→ **WHAT THIS TASK INVOLVES**:
Each entry below is to be restated word for word, with no pictures carried over.

------ RECORDED INFORMATION

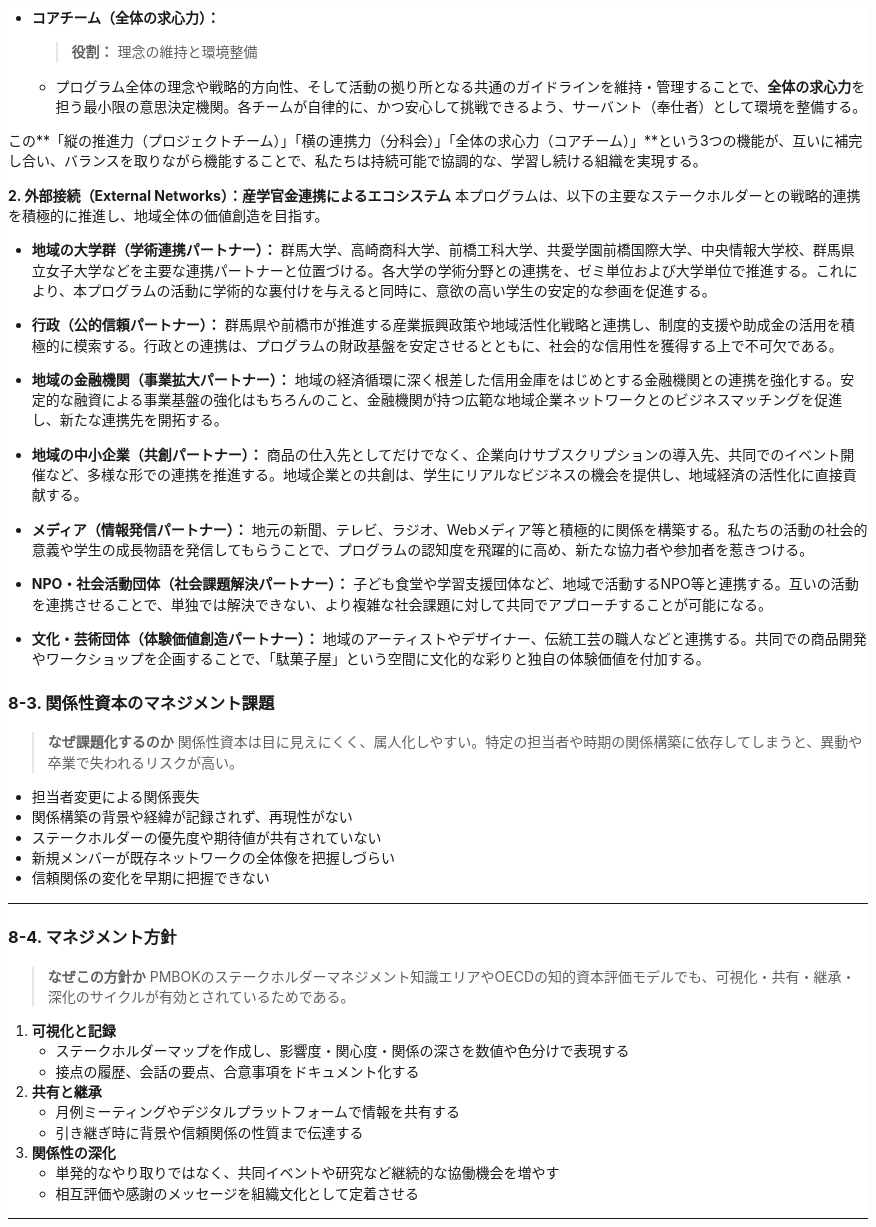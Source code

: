 *   **コアチーム（全体の求心力）：**
    > **役割：** 理念の維持と環境整備
    *   プログラム全体の理念や戦略的方向性、そして活動の拠り所となる共通のガイドラインを維持・管理することで、**全体の求心力**を担う最小限の意思決定機関。各チームが自律的に、かつ安心して挑戦できるよう、サーバント（奉仕者）として環境を整備する。

この**「縦の推進力（プロジェクトチーム）」「横の連携力（分科会）」「全体の求心力（コアチーム）」**という3つの機能が、互いに補完し合い、バランスを取りながら機能することで、私たちは持続可能で協調的な、学習し続ける組織を実現する。

**2. 外部接続（External Networks）：産学官金連携によるエコシステム**
本プログラムは、以下の主要なステークホルダーとの戦略的連携を積極的に推進し、地域全体の価値創造を目指す。

*   **地域の大学群（学術連携パートナー）：**
    群馬大学、高崎商科大学、前橋工科大学、共愛学園前橋国際大学、中央情報大学校、群馬県立女子大学などを主要な連携パートナーと位置づける。各大学の学術分野との連携を、ゼミ単位および大学単位で推進する。これにより、本プログラムの活動に学術的な裏付けを与えると同時に、意欲の高い学生の安定的な参画を促進する。

*   **行政（公的信頼パートナー）：**
    群馬県や前橋市が推進する産業振興政策や地域活性化戦略と連携し、制度的支援や助成金の活用を積極的に模索する。行政との連携は、プログラムの財政基盤を安定させるとともに、社会的な信用性を獲得する上で不可欠である。

*   **地域の金融機関（事業拡大パートナー）：**
    地域の経済循環に深く根差した信用金庫をはじめとする金融機関との連携を強化する。安定的な融資による事業基盤の強化はもちろんのこと、金融機関が持つ広範な地域企業ネットワークとのビジネスマッチングを促進し、新たな連携先を開拓する。

*   **地域の中小企業（共創パートナー）：**
    商品の仕入先としてだけでなく、企業向けサブスクリプションの導入先、共同でのイベント開催など、多様な形での連携を推進する。地域企業との共創は、学生にリアルなビジネスの機会を提供し、地域経済の活性化に直接貢献する。

*   **メディア（情報発信パートナー）：**
    地元の新聞、テレビ、ラジオ、Webメディア等と積極的に関係を構築する。私たちの活動の社会的意義や学生の成長物語を発信してもらうことで、プログラムの認知度を飛躍的に高め、新たな協力者や参加者を惹きつける。

*   **NPO・社会活動団体（社会課題解決パートナー）：**
    子ども食堂や学習支援団体など、地域で活動するNPO等と連携する。互いの活動を連携させることで、単独では解決できない、より複雑な社会課題に対して共同でアプローチすることが可能になる。

*   **文化・芸術団体（体験価値創造パートナー）：**
    地域のアーティストやデザイナー、伝統工芸の職人などと連携する。共同での商品開発やワークショップを企画することで、「駄菓子屋」という空間に文化的な彩りと独自の体験価値を付加する。


<div class="page-break"></div>

### **8-3. 関係性資本のマネジメント課題**
> **なぜ課題化するのか**
> 関係性資本は目に見えにくく、属人化しやすい。特定の担当者や時期の関係構築に依存してしまうと、異動や卒業で失われるリスクが高い。

- 担当者変更による関係喪失
- 関係構築の背景や経緯が記録されず、再現性がない
- ステークホルダーの優先度や期待値が共有されていない
- 新規メンバーが既存ネットワークの全体像を把握しづらい
- 信頼関係の変化を早期に把握できない

---

### **8-4. マネジメント方針**
> **なぜこの方針か**
> PMBOKのステークホルダーマネジメント知識エリアやOECDの知的資本評価モデルでも、可視化・共有・継承・深化のサイクルが有効とされているためである。

1.  **可視化と記録**
    *   ステークホルダーマップを作成し、影響度・関心度・関係の深さを数値や色分けで表現する
    *   接点の履歴、会話の要点、合意事項をドキュメント化する
2.  **共有と継承**
    *   月例ミーティングやデジタルプラットフォームで情報を共有する
    *   引き継ぎ時に背景や信頼関係の性質まで伝達する
3.  **関係性の深化**
    *   単発的なやり取りではなく、共同イベントや研究など継続的な協働機会を増やす
    *   相互評価や感謝のメッセージを組織文化として定着させる

---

------------

→ **TASK RESPONSE**:
Source code

: *   **コアチーム（全体の求心力）：**
    > **役割：** 理念の維持と環境整備
    *   プログラム全体の理念や戦略的方向性、そして活動の拠り所となる共通のガイドラインを維持・管理することで、**全体の求心力**を担う最小限の意思決定機関。各チームが自律的に、かつ安心して挑戦できるよう、サーバント（奉仕者）として環境を整備する。

この**「縦の推進力（プロジェクトチーム）」「横の連携力（分科会）」「全体の求心力（コアチーム）」**という3つの機能が、互いに補完し合い、バランスを取りながら機能することで、私たちは持続可能で協調的な、学習し続ける組織を実現する。

**2. 外部接続（External Networks）：産学官金連携によるエコシステム**
本プログラムは、以下の主要なステークホルダーとの戦略的連携を積極的に推進し、地域全体の価値創造を目指す。

*   **地域の大学群（学術連携パートナー）：**
    群馬大学、高崎商科大学、前橋工科大学、共愛学園前橋国際大学、中央情報大学校、群馬県立女子大学などを主要な連携パートナーと位置づける。各大学の学術分野との連携を、ゼミ単位および大学単位で推進する。これにより、本プログラムの活動に学術的な裏付けを与えると同時に、意欲の高い学生の安定的な参画を促進する。

*   **行政（公的信頼パートナー）：**
    群馬県や前橋市が推進する産業振興政策や地域活性化戦略と連携し、制度的支援や助成金の活用を積極的に模索する。行政との連携は、プログラムの財政基盤を安定させるとともに、社会的な信用性を獲得する上で不可欠である。

*   **地域の金融機関（事業拡大パートナー）：**
    地域の経済循環に深く根差した信用金庫をはじめとする金融機関との連携を強化する。安定的な融資による事業基盤の強化はもちろんのこと、金融機関が持つ広範な地域企業ネットワークとのビジネスマッチングを促進し、新たな連携先を開拓する。

*   **地域の中小企業（共創パートナー）：**
    商品の仕入先としてだけでなく、企業向けサブスクリプションの導入先、共同でのイベント開催など、多様な形での連携を推進する。地域企業との共創は、学生にリアルなビジネスの機会を提供し、地域経済の活性化に直接貢献する。

*   **メディア（情報発信パートナー）：**
    地元の新聞、テレビ、ラジオ、Webメディア等と積極的に関係を構築する。私たちの活動の社会的意義や学生の成長物語を発信してもらうことで、プログラムの認知度を飛躍的に高め、新たな協力者や参加者を惹きつける。

*   **NPO・社会活動団体（社会課題解決パートナー）：**
    子ども食堂や学習支援団体など、地域で活動するNPO等と連携する。互いの活動を連携させることで、単独では解決できない、より複雑な社会課題に対して共同でアプローチすることが可能になる。

*   **文化・芸術団体（体験価値創造パートナー）：**
    地域のアーティストやデザイナー、伝統工芸の職人などと連携する。共同での商品開発やワークショップを企画することで、「駄菓子屋」という空間に文化的な彩りと独自の体験価値を付加する。


<div class="page-break"></div>

### **8-3. 関係性資本のマネジメント課題**
> **なぜ課題化するのか**
> 関係性資本は目に見えにくく、属人化しやすい。特定の担当者や時期の関係構築に依存してしまうと、異動や卒業で失われるリスクが高い。

- 担当者変更による関係喪失
- 関係構築の背景や経緯が記録されず、再現性がない
- ステークホルダーの優先度や期待値が共有されていない
- 新規メンバーが既存ネットワークの全体像を把握しづらい
- 信頼関係の変化を早期に把握できない

---

### **8-4. マネジメント方針**
> **なぜこの方針か**
> PMBOKのステークホルダーマネジメント知識エリアやOECDの知的資本評価モデルでも、可視化・共有・継承・深化のサイクルが有効とされているためである。

1.  **可視化と記録**
    *   ステークホルダーマップを作成し、影響度・関心度・関係の深さを数値や色分けで表現する
    *   接点の履歴、会話の要点、合意事項をドキュメント化する
2.  **共有と継承**
    *   月例ミーティングやデジタルプラットフォームで情報を共有する
    *   引き継ぎ時に背景や信頼関係の性質まで伝達する
3.  **関係性の深化**
    *   単発的なやり取りではなく、共同イベントや研究など継続的な協働機会を増やす
    *   相互評価や感謝のメッセージを組織文化として定着させる

---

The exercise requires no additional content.